**THE PROBLEM**.
Go through the records and tally the lines that include the word "paralelismos". The answer is that total alone.

[Records from a data source]
= Beginning of Section =
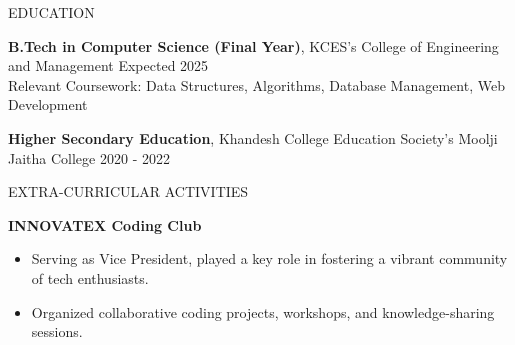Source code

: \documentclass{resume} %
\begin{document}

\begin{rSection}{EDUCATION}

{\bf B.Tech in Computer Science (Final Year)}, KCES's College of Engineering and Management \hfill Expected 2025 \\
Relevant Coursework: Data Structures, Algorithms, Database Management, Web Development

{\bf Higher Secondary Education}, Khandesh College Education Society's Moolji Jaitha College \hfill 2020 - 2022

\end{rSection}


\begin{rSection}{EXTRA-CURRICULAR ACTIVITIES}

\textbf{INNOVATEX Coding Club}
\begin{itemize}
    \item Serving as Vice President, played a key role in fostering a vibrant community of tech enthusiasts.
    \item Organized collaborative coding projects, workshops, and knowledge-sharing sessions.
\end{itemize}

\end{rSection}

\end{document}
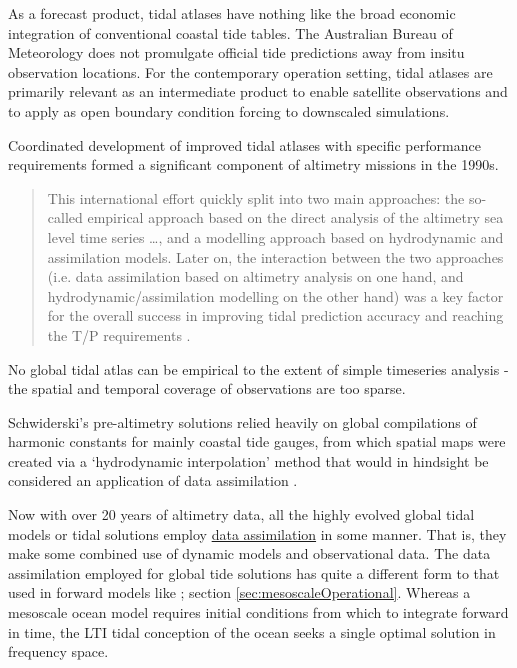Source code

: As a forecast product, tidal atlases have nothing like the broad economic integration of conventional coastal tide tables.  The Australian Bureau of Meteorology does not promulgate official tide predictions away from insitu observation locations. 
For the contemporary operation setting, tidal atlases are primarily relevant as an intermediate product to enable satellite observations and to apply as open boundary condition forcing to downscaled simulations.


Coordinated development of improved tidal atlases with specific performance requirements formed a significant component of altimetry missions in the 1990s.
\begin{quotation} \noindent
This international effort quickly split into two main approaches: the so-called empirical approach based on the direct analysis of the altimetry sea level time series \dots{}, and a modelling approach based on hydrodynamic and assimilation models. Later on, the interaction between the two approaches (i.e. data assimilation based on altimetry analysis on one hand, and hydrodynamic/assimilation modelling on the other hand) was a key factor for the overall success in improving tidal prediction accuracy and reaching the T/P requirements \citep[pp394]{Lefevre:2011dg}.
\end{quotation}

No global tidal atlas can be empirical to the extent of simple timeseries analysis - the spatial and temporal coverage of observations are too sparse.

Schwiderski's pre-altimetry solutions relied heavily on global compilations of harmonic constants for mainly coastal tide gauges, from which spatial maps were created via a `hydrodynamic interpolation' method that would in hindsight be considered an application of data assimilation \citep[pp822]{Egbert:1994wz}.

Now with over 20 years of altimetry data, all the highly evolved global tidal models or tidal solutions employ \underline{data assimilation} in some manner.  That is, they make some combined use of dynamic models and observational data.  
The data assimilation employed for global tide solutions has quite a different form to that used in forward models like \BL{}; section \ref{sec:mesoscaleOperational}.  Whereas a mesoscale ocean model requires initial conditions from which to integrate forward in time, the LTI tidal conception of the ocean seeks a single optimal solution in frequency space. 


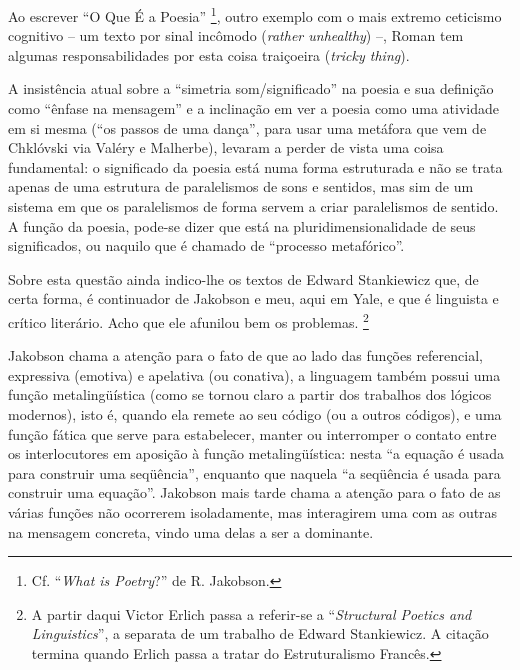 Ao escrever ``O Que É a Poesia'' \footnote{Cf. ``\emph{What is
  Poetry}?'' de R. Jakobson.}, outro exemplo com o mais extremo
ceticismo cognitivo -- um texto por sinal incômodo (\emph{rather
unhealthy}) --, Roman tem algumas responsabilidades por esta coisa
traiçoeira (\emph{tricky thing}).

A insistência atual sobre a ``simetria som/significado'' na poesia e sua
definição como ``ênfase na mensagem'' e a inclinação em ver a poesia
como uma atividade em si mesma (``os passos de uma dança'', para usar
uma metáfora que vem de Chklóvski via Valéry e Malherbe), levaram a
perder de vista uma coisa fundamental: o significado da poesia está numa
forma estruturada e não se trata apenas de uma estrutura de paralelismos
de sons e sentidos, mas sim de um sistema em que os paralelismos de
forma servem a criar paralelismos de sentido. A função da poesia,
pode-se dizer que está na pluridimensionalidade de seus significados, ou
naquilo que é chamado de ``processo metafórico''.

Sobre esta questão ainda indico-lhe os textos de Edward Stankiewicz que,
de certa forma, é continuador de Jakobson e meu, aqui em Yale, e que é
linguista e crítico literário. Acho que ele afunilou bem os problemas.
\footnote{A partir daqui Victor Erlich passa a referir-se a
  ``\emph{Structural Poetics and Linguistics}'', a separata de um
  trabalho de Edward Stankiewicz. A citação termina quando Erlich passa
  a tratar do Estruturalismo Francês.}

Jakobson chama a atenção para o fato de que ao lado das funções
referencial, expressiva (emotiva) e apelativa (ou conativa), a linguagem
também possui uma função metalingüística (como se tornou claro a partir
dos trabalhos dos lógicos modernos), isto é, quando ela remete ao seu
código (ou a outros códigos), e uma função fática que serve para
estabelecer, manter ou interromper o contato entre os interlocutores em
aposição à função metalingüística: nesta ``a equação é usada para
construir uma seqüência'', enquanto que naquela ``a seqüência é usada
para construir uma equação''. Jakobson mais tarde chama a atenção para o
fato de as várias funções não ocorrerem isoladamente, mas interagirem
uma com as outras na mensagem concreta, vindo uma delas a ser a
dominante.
= End of Section =
**TASK ANSWER**.
3